3. When an OS/Application has been installed but is denied in the Application Baseline, it will appear in the Remediation Plan with a Remove icon.

4. In the depicted below image, click on global settings() on the top of the right and navigate to Remediation Plan.

5. Also, rules set under Application Baseline feature will showcase items to Remove OR Install as per the rule set across all the companies.

6. The applications are installed for a number of companies and the asset count is listed here.

• Using the Select Tags option select All tags by default or select the specific tags required.

  All Tags - This shows all tags which are present in the tags section.

  Seach Tags - To search a particular tag unselect All tags and then click on the particular tags. required.

• Using the Platform option you can view the filtered data either as All /Mac OS/ Windows.

ALL - This shows all the applications which need to be upgraded to the latest version.

Mac OS - This shows only the Mac OS applications which need to be upgraded to the latest version.

Windows - This shows only the Windows applications which need to be upgraded to the latest version.

VMWare - This shows only the VMWare applications which need to be upgraded to the latest version.

• On the right side of each item under Remediation Details, the number of Companies affected for that item is displayed.

• To display only assets with a specific status, select Pending, Suppressed, or Remediated under Status as required.
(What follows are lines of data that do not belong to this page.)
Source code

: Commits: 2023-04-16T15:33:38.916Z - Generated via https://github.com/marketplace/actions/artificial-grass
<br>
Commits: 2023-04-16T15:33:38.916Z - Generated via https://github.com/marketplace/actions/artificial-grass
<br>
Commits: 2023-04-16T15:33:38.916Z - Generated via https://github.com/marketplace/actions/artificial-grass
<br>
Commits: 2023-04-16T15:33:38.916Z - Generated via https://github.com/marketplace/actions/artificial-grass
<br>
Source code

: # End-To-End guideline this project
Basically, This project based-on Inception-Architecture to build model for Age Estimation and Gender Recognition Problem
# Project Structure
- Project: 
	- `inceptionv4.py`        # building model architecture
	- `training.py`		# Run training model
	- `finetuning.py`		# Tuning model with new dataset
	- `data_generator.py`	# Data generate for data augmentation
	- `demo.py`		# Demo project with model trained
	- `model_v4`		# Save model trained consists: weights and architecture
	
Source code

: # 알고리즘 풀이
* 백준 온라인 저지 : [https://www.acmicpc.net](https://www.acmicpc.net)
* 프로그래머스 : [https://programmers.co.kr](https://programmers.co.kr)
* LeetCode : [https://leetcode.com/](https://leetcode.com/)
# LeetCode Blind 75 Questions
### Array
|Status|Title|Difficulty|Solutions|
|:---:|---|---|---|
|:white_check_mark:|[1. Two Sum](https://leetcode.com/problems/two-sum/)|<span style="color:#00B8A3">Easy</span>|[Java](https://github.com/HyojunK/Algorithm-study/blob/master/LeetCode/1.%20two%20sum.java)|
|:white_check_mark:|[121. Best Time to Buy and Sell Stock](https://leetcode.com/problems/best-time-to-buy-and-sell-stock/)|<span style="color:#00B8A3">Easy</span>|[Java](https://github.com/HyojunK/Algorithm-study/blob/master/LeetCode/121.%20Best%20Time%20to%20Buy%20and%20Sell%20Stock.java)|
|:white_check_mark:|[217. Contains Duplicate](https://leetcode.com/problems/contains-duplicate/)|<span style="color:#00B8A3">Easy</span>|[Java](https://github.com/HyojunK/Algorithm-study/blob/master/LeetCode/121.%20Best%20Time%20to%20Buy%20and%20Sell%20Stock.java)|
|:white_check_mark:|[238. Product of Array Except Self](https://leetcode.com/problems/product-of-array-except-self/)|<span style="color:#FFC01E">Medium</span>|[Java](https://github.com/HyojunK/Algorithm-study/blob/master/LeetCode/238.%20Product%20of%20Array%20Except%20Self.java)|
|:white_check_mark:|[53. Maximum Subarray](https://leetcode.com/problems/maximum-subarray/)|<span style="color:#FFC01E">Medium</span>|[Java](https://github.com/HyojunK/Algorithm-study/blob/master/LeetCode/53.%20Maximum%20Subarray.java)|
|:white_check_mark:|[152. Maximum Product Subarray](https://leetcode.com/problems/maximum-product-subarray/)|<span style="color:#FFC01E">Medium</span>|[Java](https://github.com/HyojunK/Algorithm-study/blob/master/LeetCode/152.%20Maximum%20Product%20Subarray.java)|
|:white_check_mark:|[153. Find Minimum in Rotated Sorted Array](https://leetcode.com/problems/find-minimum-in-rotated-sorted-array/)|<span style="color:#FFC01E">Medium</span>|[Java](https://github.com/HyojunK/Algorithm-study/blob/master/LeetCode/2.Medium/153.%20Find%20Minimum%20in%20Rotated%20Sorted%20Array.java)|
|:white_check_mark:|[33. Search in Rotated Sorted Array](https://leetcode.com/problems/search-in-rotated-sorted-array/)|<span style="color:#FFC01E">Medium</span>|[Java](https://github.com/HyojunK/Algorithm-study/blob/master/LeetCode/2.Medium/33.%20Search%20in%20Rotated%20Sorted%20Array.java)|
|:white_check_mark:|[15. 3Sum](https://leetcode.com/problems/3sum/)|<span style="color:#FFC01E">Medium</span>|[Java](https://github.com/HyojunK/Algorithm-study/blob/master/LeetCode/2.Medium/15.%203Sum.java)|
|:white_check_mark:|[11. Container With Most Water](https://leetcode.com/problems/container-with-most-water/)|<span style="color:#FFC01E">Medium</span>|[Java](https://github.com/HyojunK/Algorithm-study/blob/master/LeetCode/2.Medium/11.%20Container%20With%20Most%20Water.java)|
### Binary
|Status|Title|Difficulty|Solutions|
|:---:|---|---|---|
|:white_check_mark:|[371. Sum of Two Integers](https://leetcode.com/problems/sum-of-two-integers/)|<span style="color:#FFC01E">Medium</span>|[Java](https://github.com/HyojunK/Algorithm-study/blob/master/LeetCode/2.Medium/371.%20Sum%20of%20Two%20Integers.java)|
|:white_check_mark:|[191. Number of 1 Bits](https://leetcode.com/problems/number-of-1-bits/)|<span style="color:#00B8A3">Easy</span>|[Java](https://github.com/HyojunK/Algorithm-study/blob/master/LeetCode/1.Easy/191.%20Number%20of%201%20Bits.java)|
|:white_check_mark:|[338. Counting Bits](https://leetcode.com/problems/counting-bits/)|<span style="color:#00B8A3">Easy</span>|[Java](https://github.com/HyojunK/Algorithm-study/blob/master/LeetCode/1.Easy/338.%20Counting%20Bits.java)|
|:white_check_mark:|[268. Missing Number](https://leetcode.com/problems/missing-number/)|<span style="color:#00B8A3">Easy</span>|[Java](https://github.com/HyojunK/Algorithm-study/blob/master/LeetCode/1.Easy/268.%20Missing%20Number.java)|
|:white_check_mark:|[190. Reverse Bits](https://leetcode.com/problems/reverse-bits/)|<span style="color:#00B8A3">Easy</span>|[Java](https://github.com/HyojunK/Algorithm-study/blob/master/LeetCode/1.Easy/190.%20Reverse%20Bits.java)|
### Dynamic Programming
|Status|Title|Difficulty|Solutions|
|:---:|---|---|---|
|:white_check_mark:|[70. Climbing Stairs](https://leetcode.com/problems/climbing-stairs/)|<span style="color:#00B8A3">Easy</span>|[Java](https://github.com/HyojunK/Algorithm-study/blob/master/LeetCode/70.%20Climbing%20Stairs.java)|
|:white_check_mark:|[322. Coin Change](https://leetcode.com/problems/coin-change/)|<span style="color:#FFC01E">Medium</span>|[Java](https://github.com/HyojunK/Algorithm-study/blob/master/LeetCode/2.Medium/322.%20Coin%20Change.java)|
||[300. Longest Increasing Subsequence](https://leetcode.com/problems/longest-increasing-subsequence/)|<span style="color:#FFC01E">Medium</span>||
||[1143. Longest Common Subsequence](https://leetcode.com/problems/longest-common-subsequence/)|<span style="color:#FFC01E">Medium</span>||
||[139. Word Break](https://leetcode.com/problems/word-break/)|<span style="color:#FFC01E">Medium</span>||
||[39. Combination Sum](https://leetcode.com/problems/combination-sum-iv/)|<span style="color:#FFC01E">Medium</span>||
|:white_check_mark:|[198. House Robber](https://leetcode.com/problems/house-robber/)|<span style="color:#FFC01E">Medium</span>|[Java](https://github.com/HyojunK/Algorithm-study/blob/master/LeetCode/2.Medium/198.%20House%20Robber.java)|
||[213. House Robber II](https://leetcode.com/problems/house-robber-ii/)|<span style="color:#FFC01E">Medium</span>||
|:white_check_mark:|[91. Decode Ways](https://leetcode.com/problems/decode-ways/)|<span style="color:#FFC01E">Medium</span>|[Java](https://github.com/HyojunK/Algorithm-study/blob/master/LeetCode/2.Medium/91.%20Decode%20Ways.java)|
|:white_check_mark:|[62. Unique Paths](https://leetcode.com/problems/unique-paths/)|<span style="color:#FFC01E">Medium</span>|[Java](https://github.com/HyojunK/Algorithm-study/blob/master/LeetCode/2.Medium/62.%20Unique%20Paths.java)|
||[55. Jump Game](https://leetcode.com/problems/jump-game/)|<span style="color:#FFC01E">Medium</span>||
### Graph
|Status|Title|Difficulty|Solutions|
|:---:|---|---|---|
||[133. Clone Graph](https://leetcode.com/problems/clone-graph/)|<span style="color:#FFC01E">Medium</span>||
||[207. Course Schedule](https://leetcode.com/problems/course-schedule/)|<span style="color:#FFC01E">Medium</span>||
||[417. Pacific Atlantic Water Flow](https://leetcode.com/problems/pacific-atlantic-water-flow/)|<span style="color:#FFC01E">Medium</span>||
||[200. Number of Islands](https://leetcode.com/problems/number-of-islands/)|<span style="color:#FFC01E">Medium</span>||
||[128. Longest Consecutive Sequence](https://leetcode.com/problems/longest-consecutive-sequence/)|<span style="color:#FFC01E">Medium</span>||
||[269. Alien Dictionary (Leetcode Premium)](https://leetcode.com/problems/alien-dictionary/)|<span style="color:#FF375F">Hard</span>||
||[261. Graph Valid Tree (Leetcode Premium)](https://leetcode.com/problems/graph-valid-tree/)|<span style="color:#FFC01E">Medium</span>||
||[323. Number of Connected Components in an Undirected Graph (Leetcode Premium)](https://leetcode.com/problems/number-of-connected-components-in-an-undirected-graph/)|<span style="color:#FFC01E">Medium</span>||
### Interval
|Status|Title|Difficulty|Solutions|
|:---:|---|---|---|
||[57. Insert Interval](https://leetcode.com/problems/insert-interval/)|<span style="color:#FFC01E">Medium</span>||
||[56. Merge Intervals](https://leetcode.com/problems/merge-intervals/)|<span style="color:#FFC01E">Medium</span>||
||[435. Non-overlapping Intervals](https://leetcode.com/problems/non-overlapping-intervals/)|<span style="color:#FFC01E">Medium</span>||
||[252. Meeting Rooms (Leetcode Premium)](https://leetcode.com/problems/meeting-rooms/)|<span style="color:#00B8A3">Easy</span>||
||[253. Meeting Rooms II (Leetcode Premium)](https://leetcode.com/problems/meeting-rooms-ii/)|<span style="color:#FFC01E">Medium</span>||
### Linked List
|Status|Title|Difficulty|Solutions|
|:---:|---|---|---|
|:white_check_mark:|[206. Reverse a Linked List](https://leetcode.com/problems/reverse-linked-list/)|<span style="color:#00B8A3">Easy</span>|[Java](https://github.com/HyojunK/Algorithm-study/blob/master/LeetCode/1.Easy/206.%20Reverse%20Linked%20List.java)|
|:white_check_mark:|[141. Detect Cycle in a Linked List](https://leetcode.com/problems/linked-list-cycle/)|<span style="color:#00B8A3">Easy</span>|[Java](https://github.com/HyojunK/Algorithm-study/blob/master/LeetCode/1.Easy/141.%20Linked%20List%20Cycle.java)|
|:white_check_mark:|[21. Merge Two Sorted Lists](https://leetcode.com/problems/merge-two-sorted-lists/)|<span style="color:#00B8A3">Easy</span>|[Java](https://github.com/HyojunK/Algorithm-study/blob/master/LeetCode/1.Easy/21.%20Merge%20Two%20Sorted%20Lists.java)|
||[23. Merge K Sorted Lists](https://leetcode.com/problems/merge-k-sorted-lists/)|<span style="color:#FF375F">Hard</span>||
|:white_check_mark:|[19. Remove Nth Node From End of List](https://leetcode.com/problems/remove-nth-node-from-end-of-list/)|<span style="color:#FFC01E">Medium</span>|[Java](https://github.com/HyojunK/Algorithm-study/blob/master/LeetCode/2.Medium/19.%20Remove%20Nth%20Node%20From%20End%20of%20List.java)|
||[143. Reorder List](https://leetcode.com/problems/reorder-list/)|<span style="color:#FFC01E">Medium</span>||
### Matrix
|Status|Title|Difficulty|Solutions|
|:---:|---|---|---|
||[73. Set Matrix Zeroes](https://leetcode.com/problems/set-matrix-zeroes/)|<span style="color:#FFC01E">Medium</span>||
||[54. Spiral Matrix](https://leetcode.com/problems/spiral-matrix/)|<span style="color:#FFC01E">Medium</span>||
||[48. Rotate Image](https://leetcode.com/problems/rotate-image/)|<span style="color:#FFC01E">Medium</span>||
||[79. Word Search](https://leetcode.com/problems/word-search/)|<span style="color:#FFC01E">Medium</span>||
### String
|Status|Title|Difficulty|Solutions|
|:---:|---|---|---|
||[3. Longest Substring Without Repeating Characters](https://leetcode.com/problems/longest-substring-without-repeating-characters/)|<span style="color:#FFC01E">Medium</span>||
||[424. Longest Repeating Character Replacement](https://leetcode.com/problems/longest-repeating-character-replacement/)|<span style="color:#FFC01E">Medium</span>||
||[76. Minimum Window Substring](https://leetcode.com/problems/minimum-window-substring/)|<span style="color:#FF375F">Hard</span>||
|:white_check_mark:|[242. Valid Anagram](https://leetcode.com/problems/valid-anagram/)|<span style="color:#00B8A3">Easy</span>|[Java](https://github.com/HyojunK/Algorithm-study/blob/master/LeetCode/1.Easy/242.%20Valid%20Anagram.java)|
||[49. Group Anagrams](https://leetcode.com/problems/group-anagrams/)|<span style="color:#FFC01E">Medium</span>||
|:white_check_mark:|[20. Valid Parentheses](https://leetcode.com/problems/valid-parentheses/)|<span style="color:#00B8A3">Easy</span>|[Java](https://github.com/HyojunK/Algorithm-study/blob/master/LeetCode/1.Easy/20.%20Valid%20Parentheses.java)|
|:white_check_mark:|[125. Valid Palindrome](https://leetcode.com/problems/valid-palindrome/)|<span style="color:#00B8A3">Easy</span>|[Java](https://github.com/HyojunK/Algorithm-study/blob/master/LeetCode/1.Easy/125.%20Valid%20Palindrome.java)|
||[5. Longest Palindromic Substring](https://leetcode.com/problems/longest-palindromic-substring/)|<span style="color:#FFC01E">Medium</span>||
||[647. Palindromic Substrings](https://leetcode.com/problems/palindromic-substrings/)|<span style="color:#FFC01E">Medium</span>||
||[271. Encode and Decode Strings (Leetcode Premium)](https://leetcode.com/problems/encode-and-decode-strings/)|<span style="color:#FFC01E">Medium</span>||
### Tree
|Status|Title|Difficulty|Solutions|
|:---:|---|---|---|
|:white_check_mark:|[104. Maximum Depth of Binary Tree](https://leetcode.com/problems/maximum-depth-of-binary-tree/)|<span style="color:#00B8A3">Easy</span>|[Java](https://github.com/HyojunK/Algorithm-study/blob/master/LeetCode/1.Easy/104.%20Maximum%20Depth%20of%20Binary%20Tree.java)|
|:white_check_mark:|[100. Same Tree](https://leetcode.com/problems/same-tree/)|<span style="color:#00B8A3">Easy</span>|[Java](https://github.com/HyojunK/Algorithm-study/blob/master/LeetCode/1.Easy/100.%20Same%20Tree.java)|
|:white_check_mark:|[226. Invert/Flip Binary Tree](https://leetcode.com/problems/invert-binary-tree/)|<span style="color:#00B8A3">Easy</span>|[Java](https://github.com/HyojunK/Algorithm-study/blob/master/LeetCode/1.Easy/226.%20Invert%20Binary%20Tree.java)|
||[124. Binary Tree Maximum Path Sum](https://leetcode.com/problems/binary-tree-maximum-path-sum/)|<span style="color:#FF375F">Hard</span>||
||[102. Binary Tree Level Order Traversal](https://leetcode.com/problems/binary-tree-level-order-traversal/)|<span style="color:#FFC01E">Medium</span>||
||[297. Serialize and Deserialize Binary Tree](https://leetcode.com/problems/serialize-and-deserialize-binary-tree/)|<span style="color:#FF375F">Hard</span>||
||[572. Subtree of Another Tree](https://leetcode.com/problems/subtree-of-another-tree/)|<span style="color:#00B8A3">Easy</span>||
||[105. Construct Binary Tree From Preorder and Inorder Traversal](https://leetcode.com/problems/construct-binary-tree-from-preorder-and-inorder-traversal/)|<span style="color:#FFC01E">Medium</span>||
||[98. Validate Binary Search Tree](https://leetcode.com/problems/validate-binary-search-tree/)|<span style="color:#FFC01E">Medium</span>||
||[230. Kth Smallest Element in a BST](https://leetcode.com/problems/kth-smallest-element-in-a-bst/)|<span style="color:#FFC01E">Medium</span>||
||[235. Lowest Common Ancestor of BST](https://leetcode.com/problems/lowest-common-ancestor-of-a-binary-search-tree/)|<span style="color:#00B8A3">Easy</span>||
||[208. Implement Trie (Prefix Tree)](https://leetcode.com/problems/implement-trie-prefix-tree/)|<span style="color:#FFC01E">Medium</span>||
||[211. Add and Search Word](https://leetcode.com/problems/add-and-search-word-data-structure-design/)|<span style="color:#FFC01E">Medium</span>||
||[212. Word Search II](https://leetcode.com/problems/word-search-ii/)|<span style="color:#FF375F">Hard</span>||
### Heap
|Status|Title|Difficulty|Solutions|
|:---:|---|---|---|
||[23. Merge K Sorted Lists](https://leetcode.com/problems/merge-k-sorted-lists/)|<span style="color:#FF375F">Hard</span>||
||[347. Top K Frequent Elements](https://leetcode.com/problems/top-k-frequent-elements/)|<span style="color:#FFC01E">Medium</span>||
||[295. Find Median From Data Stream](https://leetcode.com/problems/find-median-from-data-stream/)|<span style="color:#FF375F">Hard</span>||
• Click the Assets count to display the Asset with Evidence details like Asset Online/Offline status, Name, Path, Install Date, Version, Vulnerability, etc., as shown below.

• To display only assets with a specific status, select Pending, Suppressed, or Remediated under Status as required.

• Similarly, if an application’s installed version has a known vulnerability, it recommends that you upgrade the application to the latest version to remediate that vulnerability.

  

• Snoozing or suppressing is only applicable to applications that require updates.

• Choose the reason to suppress the application, enter the number of days, and click on submit.

• By filtering the status as Suppressed, a view of the suppressed vulnerabilities with Remediation details & Status can be seen.

In the depicted below image, can view the Remediated vulnerabilities.

• On the right side of each item under Remediation Details, the number of Companies is displayed.

• This completes the documentation of the Remediation Plan.